La lejanofobia marca la modernidad de lo que llamamos nuestros partidos. Debo decir que es, a contrario sensu, una cobarde cercanía: todo debe ser aquí y ahora.

¿Quién aspira hoy al largo aliento, quién al ancho horizonte, cuando se tiene como universo la próxima elección?

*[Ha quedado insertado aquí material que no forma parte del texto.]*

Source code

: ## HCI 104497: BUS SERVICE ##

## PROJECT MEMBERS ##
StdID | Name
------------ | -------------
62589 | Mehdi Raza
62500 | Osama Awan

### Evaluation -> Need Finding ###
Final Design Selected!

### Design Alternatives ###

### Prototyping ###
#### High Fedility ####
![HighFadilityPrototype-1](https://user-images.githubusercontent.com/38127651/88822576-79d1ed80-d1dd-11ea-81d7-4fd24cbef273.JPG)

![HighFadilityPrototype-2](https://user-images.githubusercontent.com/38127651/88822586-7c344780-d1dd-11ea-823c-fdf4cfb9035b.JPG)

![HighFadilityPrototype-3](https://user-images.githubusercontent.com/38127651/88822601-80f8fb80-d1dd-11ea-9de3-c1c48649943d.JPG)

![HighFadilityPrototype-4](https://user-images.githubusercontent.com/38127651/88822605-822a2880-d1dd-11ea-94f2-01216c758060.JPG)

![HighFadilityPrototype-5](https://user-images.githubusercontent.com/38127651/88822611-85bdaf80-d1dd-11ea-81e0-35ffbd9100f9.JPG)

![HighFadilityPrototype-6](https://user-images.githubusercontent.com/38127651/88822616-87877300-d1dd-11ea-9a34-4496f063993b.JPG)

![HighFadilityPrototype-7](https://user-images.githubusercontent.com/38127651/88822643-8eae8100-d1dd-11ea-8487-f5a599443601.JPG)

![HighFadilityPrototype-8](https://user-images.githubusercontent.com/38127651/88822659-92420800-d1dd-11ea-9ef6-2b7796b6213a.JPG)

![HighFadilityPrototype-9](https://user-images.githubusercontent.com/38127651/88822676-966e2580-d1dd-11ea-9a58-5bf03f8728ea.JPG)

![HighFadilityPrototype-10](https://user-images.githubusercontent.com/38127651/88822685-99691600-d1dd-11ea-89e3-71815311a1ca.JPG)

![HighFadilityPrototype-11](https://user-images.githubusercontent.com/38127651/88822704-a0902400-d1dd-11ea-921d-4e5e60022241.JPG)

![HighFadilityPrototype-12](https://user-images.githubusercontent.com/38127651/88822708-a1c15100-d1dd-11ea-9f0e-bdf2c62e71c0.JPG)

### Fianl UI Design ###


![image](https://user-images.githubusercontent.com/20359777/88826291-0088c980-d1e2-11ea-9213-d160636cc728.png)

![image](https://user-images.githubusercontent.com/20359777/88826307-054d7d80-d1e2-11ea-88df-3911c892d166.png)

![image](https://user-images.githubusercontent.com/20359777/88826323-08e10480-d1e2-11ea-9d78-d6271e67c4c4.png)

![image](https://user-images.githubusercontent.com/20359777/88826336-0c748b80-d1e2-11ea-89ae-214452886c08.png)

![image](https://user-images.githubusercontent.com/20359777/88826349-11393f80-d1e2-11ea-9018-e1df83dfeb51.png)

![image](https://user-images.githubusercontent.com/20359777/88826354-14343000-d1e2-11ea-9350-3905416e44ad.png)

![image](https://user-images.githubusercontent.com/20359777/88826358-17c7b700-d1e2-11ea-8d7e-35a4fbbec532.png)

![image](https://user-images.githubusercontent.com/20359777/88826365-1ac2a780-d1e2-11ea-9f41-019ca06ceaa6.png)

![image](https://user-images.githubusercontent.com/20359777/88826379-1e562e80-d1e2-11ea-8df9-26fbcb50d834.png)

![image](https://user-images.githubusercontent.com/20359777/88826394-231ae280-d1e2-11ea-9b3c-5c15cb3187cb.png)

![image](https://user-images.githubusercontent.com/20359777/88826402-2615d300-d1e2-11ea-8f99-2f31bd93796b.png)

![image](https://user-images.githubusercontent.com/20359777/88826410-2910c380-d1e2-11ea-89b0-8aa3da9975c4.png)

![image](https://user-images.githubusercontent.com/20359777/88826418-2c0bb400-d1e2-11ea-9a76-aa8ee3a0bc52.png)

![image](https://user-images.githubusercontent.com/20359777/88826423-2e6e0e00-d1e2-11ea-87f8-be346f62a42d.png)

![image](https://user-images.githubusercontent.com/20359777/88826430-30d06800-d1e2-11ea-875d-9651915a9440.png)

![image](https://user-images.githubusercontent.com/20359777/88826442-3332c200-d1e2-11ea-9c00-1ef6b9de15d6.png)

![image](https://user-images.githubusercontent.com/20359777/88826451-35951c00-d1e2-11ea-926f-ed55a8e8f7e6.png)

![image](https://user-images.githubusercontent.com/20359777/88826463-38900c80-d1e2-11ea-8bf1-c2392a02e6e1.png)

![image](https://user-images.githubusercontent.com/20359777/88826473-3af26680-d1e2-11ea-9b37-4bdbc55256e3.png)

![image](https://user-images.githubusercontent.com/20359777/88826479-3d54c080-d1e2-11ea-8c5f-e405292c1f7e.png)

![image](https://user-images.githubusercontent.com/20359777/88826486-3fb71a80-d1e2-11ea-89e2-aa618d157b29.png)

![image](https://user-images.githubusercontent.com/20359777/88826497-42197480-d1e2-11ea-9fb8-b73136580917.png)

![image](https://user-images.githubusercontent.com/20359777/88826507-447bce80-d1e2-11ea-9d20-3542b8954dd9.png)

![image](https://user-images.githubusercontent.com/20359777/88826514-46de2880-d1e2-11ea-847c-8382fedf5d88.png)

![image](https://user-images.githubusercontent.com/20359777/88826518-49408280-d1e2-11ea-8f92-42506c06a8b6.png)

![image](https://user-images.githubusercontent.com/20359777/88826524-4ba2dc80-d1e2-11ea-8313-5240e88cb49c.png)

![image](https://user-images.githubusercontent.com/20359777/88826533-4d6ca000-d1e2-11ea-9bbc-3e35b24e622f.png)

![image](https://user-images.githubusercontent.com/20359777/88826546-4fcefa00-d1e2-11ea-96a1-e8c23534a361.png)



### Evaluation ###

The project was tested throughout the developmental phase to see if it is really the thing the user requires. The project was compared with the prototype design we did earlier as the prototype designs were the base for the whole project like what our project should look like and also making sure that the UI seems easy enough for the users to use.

La lejanía, como la luz de las estrellas, demanda tiempo: el haz luminoso que vemos en la noche brillante puede ser la de un sol que se extinguió hace trillones de años luz y apenas llega a nuestra vista. Lo lejano exige tiempo, perspectiva, paciencia, humildad. Pero, ¿quién tiene tiempo para lo distante?, cuando todos huimos de lo lejano, nos agolpamos en la inmediatez, repelemos el paciente fluir de los siglos, o nos angustia lo contingente.

La lejanía tiene dos dimensiones: espacio y tiempo. Ambas nos son terroríficas.

El mundo de la información y la informática no admite distancia, todo demanda cercanía y disponibilidad, pero la vida humana demanda perspectiva e indisponibilidad, tiempo y, sobre todo, contingencia. Necios, creemos que la realidad siempre está disponible a nuestra voluntad y capricho, a la simple adición y acumulación de datos y que la estadística de la semana va a resolver nuestra vida y la próxima elección, como si en una lanzada de dados (y de datos) nos jugásemos el futuro infinito.

Hablamos en un principio de la cobardía a la distancia, propia de los antiCasandras, que temen un mañana ingobernable, como si éste estuviese a nuestra “disposición” y cálculo.

Por eso hoy grandes mayorías se atrincheran en lo que creen o quieren creer, temerosos de pensar lo que aún no es y pueda llegar a ser. Solo un loco quiere cuestionar al mañana sobre un mundo diferente. Por eso, invitar a un político, a su círculo cercano y socios a pensar un “México nuevo” les pareció una locura y perdida tiempo, porque para ellos “time is money”.

La información, nos dice Byung-Chul Han, no dura más que el momento que nos cuesta enterarnos de ella, el dato está condenado a la obsolescencia del devenir; devenir en el que chocan, en el umbral de Zaratustra, el pasado infinito y un infinito futuro, umbral que no es otra cosa que el instante y que urge de valentía para pararse entre esos dos tsunamis de infinitos. Nietzsche creó una imagen que pinta de cuerpo entero esta cobardía al devenir: el espíritu de la pesantez, que jala al abismo, que desalienta el acenso, que cual serpiente muerde la boca y estrangula el cuello, que niega el infinito para detener el devenir.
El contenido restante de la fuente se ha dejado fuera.